Coffee Roasting Plant Employees Commonly Exposed to Chemicals Linked to Lung Disease

Employees who work in the roasting facilities of commercial coffee plants are likely being exposed to dangerous chemicals

In a study conducted by the CDC, nearly a third of employees in a coffee roasting facility exhibited clear signs of lung disease.

At least 16 current and former employees of a coffee roasting plant in Texas have been confirmed to suffer from bronchiolitis obliterans, a form of lung disease linked to chemicals used in the roasting process. The disease is irreversible and has the potential to be deadly. 

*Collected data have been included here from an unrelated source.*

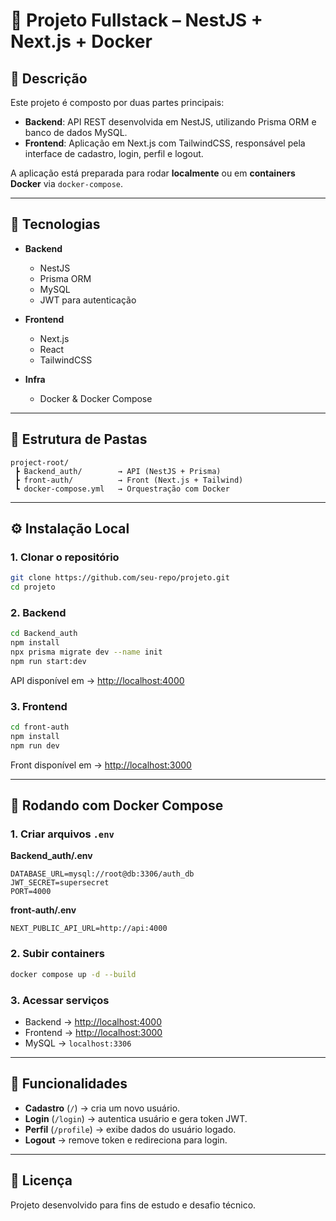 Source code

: # 📖 Projeto Fullstack – NestJS + Next.js + Docker

## 📌 Descrição
Este projeto é composto por duas partes principais:  
- **Backend**: API REST desenvolvida em NestJS, utilizando Prisma ORM e banco de dados MySQL.  
- **Frontend**: Aplicação em Next.js com TailwindCSS, responsável pela interface de cadastro, login, perfil e logout.  

A aplicação está preparada para rodar **localmente** ou em **containers Docker** via `docker-compose`.

---

## 🚀 Tecnologias
- **Backend**
  - NestJS
  - Prisma ORM
  - MySQL
  - JWT para autenticação

- **Frontend**
  - Next.js
  - React
  - TailwindCSS

- **Infra**
  - Docker & Docker Compose

---

## 📂 Estrutura de Pastas
```
project-root/
 ┣ Backend_auth/        → API (NestJS + Prisma)
 ┣ front-auth/          → Front (Next.js + Tailwind)
 ┗ docker-compose.yml   → Orquestração com Docker
```

---

## ⚙️ Instalação Local

### 1. Clonar o repositório
```bash
git clone https://github.com/seu-repo/projeto.git
cd projeto
```

### 2. Backend
```bash
cd Backend_auth
npm install
npx prisma migrate dev --name init
npm run start:dev
```
API disponível em → [http://localhost:4000](http://localhost:4000)

### 3. Frontend
```bash
cd front-auth
npm install
npm run dev
```
Front disponível em → [http://localhost:3000](http://localhost:3000)

---

## 🐳 Rodando com Docker Compose

### 1. Criar arquivos `.env`
**Backend_auth/.env**
```env
DATABASE_URL=mysql://root@db:3306/auth_db
JWT_SECRET=supersecret
PORT=4000
```

**front-auth/.env**
```env
NEXT_PUBLIC_API_URL=http://api:4000
```

### 2. Subir containers
```bash
docker compose up -d --build
```

### 3. Acessar serviços
- Backend → [http://localhost:4000](http://localhost:4000)  
- Frontend → [http://localhost:3000](http://localhost:3000)  
- MySQL → `localhost:3306`

---

## 🔑 Funcionalidades
- **Cadastro** (`/`) → cria um novo usuário.  
- **Login** (`/login`) → autentica usuário e gera token JWT.  
- **Perfil** (`/profile`) → exibe dados do usuário logado.  
- **Logout** → remove token e redireciona para login.  

---

## 📄 Licença
Projeto desenvolvido para fins de estudo e desafio técnico.  
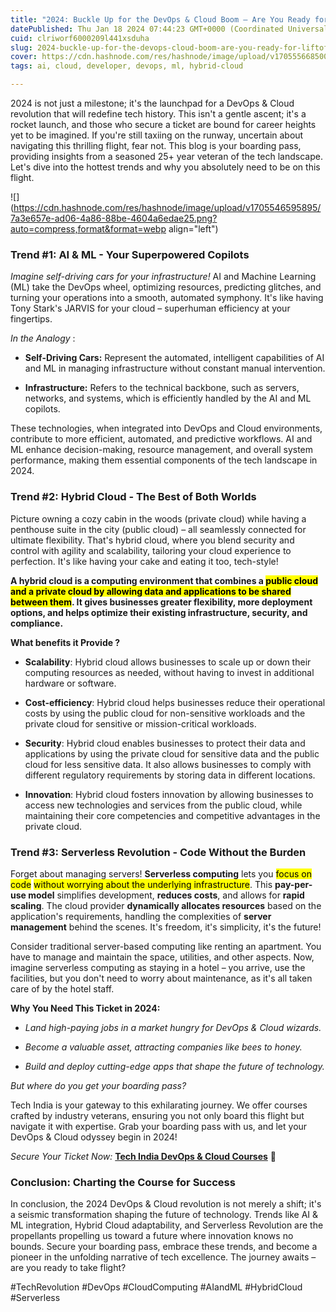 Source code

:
 ```yaml
---
title: "2024: Buckle Up for the DevOps & Cloud Boom – Are You Ready for Liftoff?"
datePublished: Thu Jan 18 2024 07:44:23 GMT+0000 (Coordinated Universal Time)
cuid: clriworf6000209l441xsduha
slug: 2024-buckle-up-for-the-devops-cloud-boom-are-you-ready-for-liftoff
cover: https://cdn.hashnode.com/res/hashnode/image/upload/v1705556685001/b1d6a549-2d4e-4a3e-8853-06d08f1f22ef.png
tags: ai, cloud, developer, devops, ml, hybrid-cloud

---
```


2024 is not just a milestone; it's the launchpad for a DevOps & Cloud revolution that will redefine tech history. This isn't a gentle ascent; it's a rocket launch, and those who secure a ticket are bound for career heights yet to be imagined. If you're still taxiing on the runway, uncertain about navigating this thrilling flight, fear not. This blog is your boarding pass, providing insights from a seasoned 25+ year veteran of the tech landscape. Let's dive into the hottest trends and why you absolutely need to be on this flight.

![](https://cdn.hashnode.com/res/hashnode/image/upload/v1705546595895/7a3e657e-ad06-4a86-88be-4604a6edae25.png?auto=compress,format&format=webp align="left")

### **Trend #1: AI & ML - Your Superpowered Copilots**

*Imagine self-driving cars for your infrastructure!* AI and Machine Learning (ML) take the DevOps wheel, optimizing resources, predicting glitches, and turning your operations into a smooth, automated symphony. It's like having Tony Stark's JARVIS for your cloud – superhuman efficiency at your fingertips.

*In the Analogy* :

* **Self-Driving Cars:** Represent the automated, intelligent capabilities of AI and ML in managing infrastructure without constant manual intervention.
    
* **Infrastructure:** Refers to the technical backbone, such as servers, networks, and systems, which is efficiently handled by the AI and ML copilots.
    

These technologies, when integrated into DevOps and Cloud environments, contribute to more efficient, automated, and predictive workflows. AI and ML enhance decision-making, resource management, and overall system performance, making them essential components of the tech landscape in 2024.

### **Trend #2: Hybrid Cloud - The Best of Both Worlds**

Picture owning a cozy cabin in the woods (private cloud) while having a penthouse suite in the city (public cloud) – all seamlessly connected for ultimate flexibility. That's hybrid cloud, where you blend security and control with agility and scalability, tailoring your cloud experience to perfection. It's like having your cake and eating it too, tech-style!

**A hybrid cloud is a computing environment that combines a <mark>public cloud and a private cloud by allowing data and applications to be shared between them</mark>. It gives businesses greater flexibility, more deployment options, and helps optimize their existing infrastructure, security, and compliance.**

**What benefits it Provide ?**

* **Scalability**: Hybrid cloud allows businesses to scale up or down their computing resources as needed, without having to invest in additional hardware or software.
    
* **Cost-efficiency**: Hybrid cloud helps businesses reduce their operational costs by using the public cloud for non-sensitive workloads and the private cloud for sensitive or mission-critical workloads.
    
* **Security**: Hybrid cloud enables businesses to protect their data and applications by using the private cloud for sensitive data and the public cloud for less sensitive data. It also allows businesses to comply with different regulatory requirements by storing data in different locations.
    
* **Innovation**: Hybrid cloud fosters innovation by allowing businesses to access new technologies and services from the public cloud, while maintaining their core competencies and competitive advantages in the private cloud.
    

### **Trend #3: Serverless Revolution - Code Without the Burden**

Forget about managing servers! **Serverless computing** lets you <mark>focus on code</mark> <mark>without worrying about the underlying infrastructure</mark>. This **pay-per-use model** simplifies development, **reduces costs**, and allows for **rapid scaling**. The cloud provider **dynamically allocates resources** based on the application's requirements, handling the complexities of **server management** behind the scenes. It's freedom, it's simplicity, it's the future!

Consider traditional server-based computing like renting an apartment. You have to manage and maintain the space, utilities, and other aspects. Now, imagine serverless computing as staying in a hotel – you arrive, use the facilities, but you don't need to worry about maintenance, as it's all taken care of by the hotel staff.

**Why You Need This Ticket in 2024:**

* *Land high-paying jobs in a market hungry for DevOps & Cloud wizards.*
    
* *Become a valuable asset, attracting companies like bees to honey.*
    
* *Build and deploy cutting-edge apps that shape the future of technology.*
    

*But where do you get your boarding pass?*

Tech India is your gateway to this exhilarating journey. We offer courses crafted by industry veterans, ensuring you not only board this flight but navigate it with expertise. Grab your boarding pass with us, and let your DevOps & Cloud odyssey begin in 2024!

*Secure Your Ticket Now:* [**Tech India DevOps & Cloud Courses**](https://app.techlearnindia.com/devops/?coupon=Learning28) 🚀  

### **Conclusion: Charting the Course for Success**

In conclusion, the 2024 DevOps & Cloud revolution is not merely a shift; it's a seismic transformation shaping the future of technology. Trends like AI & ML integration, Hybrid Cloud adaptability, and Serverless Revolution are the propellants propelling us toward a future where innovation knows no bounds. Secure your boarding pass, embrace these trends, and become a pioneer in the unfolding narrative of tech excellence. The journey awaits – are you ready to take flight?

#TechRevolution #DevOps #CloudComputing #AIandML #HybridCloud #Serverless
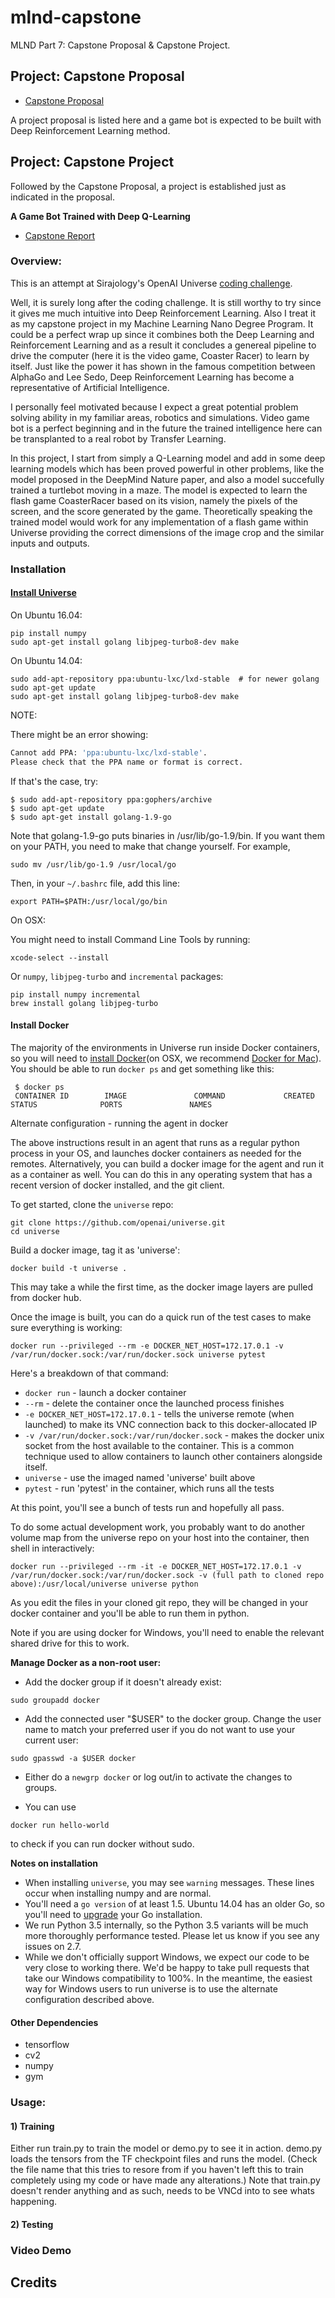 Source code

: # mlnd-capstone
MLND Part 7: Capstone Proposal & Capstone Project.

## Project: Capstone Proposal

- [Capstone Proposal](./proposal/proposal.pdf)

A project proposal is listed here and a game bot is expected to be built with Deep Reinforcement Learning method.

## Project: Capstone Project

Followed by the Capstone Proposal, a project is established just as indicated in the proposal.

**A Game Bot Trained with Deep Q-Learning**

- [Capstone Report](./report/report.pdf)

### Overview:

This is an attempt at Sirajology's OpenAI Universe [coding challenge](https://www.youtube.com/watch?v=mGYU5t8MO7s&t=11s).

Well, it is surely long after the coding challenge. It is still worthy to try since it gives me much intuitive into Deep Reinforcement Learning. Also I treat it as my capstone project in my Machine Learning Nano Degree Program. It could be a perfect wrap up since it combines both the Deep Learning and Reinforcement Learning and as a result it concludes a genereal pipeline to drive the computer (here it is the video game, Coaster Racer) to learn by itself. Just like the power it has shown in the famous competition between AlphaGo and Lee Sedo, Deep Reinforcement Learning has become a representative of Artificial Intelligence.

I personally feel motivated because I expect a great potential problem solving ability in my familiar areas, robotics and simulations. Video game bot is a perfect beginning and in the future the trained intelligence here can be transplanted to a real robot by Transfer Learning.

In this project, I start from simply a Q-Learning model and add in some deep learning models which has been proved powerful in other problems, like the model proposed in the DeepMind Nature paper, and also a model succefully trained a turtlebot moving in a maze. The model is expected to learn the flash game CoasterRacer based on its vision, namely the pixels of the screen, and the score generated by the game. Theoretically speaking the trained model would work for any implementation of a flash game within Universe providing the correct dimensions of the image crop and the similar inputs and outputs.

### Installation

#### [Install Universe](https://github.com/openai/universe#installation)

On Ubuntu 16.04:

```shell
pip install numpy
sudo apt-get install golang libjpeg-turbo8-dev make
```

On Ubuntu 14.04:

```shell
sudo add-apt-repository ppa:ubuntu-lxc/lxd-stable  # for newer golang
sudo apt-get update
sudo apt-get install golang libjpeg-turbo8-dev make
```

NOTE:

There might be an error showing:
```bash
Cannot add PPA: 'ppa:ubuntu-lxc/lxd-stable'.
Please check that the PPA name or format is correct.
```

If that's the case, try:

```
$ sudo add-apt-repository ppa:gophers/archive
$ sudo apt-get update
$ sudo apt-get install golang-1.9-go
```
Note that golang-1.9-go puts binaries in /usr/lib/go-1.9/bin.
If you want them on your PATH, you need to make that change yourself.
For example, 
```
sudo mv /usr/lib/go-1.9 /usr/local/go
```
Then, in your `~/.bashrc` file, add this line:
```
export PATH=$PATH:/usr/local/go/bin
```

On OSX:

You might need to install Command Line Tools by running:

```shell
xcode-select --install
```

Or ``numpy``, ``libjpeg-turbo`` and ``incremental`` packages:

```shell
pip install numpy incremental
brew install golang libjpeg-turbo
```

#### Install Docker

The majority of the environments in Universe run inside Docker
containers, so you will need to [install Docker](https://docs.docker.com/engine/installation/)(on OSX, we recommend [Docker for Mac](https://docs.docker.com/docker-for-mac/)). You should be able to run ``docker ps`` and get something like this:

```shell
 $ docker ps
 CONTAINER ID        IMAGE               COMMAND             CREATED             STATUS              PORTS               NAMES
```

Alternate configuration - running the agent in docker

The above instructions result in an agent that runs as a regular python process in your OS, and launches docker containers as needed for the remotes.
Alternatively, you can build a docker image for the agent and run it as a container as well.
You can do this in any operating system that has a recent version of docker installed, and the git client.

To get started, clone the ``universe`` repo:

```shell
git clone https://github.com/openai/universe.git
cd universe
```
	
Build a docker image, tag it as 'universe':

```shell
docker build -t universe .
```

This may take a while the first time, as the docker image layers are pulled from docker hub.

Once the image is built, you can do a quick run of the test cases to make sure everything is working:

```shell
docker run --privileged --rm -e DOCKER_NET_HOST=172.17.0.1 -v /var/run/docker.sock:/var/run/docker.sock universe pytest
```

Here's a breakdown of that command:

* ``docker run`` - launch a docker container
* ``--rm`` - delete the container once the launched process finishes
* ``-e DOCKER_NET_HOST=172.17.0.1`` - tells the universe remote (when launched) to make its VNC connection back to this docker-allocated IP
* ``-v /var/run/docker.sock:/var/run/docker.sock`` - makes the docker unix socket from the host available to the container. This is a common technique used to allow containers to launch other containers alongside itself.
* ``universe`` - use the imaged named 'universe' built above
* ``pytest`` - run 'pytest' in the container, which runs all the tests

At this point, you'll see a bunch of tests run and hopefully all pass.

To do some actual development work, you probably want to do another volume map from the universe repo on your host into the container, then shell in interactively:

```shell
docker run --privileged --rm -it -e DOCKER_NET_HOST=172.17.0.1 -v /var/run/docker.sock:/var/run/docker.sock -v (full path to cloned repo above):/usr/local/universe universe python
```

As you edit the files in your cloned git repo, they will be changed in your docker container and you'll be able to run them in python.

Note if you are using docker for Windows, you'll need to enable the relevant shared drive for this to work.

**Manage Docker as a non-root user:**

- Add the docker group if it doesn't already exist:

`sudo groupadd docker`

- Add the connected user "$USER" to the docker group. Change the user name to match your preferred user if you do not want to use your current user:

`sudo gpasswd -a $USER docker`

- Either do a `newgrp docker` or log out/in to activate the changes to groups.

- You can use

`docker run hello-world`

to check if you can run docker without sudo.


**Notes on installation**

* When installing ``universe``, you may see ``warning`` messages.  These lines occur when installing numpy and are normal.
* You'll need a ``go version`` of at least 1.5. Ubuntu 14.04 has an older Go, so you'll need to [upgrade](https://golang.org/doc/install) your Go installation.
* We run Python 3.5 internally, so the Python 3.5 variants will be much more thoroughly performance tested. Please let us know if you see any issues on 2.7.
* While we don't officially support Windows, we expect our code to be very close to working there. We'd be happy to take pull requests that take our Windows compatibility to 100%. In the meantime, the easiest way for Windows users to run universe is to use the alternate configuration described above.

#### Other Dependencies

* tensorflow
* cv2
* numpy
* gym

### Usage:

#### 1) Training

Either run train.py to train the model or demo.py to see it in action. demo.py loads the tensors from the TF checkpoint files and runs the model. (Check the file name that this tries to resore from if you haven't left this to train completely using my code or have made any alterations.)
Note that train.py doesn't render anything and as such, needs to be VNCd into to see whats happening.

#### 2) Testing

### Video Demo


## Credits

According to a new study published in the American Journal of Industrial Medicine, coffee plant employees who have been exposed to the chemicals diacetyl and 2,3-pentanedione, commonly used in commercial roasting operations, face serious occupational lung morbidity as a result of exposure. Both chemicals occur naturally in the process of roasting coffee beans.

The chemicals, which are present in the roasting room, were significantly associated with symptoms like difficulty breathing, aching joints, wheezing, and sinus problems. Employees who worked in other parts of the roasting facility did not report these symptoms.

The study, published by the National Institute of Occupational Safety and Health (NIOSH), the research arm of the Centers for Disease Control and Prevention, suggests that employees at other commercial coffee plants likely face the same occupational hazards, and workers who suspect that their plants pose related risks are encouraged to request a health hazard evaluation by the NIOSH.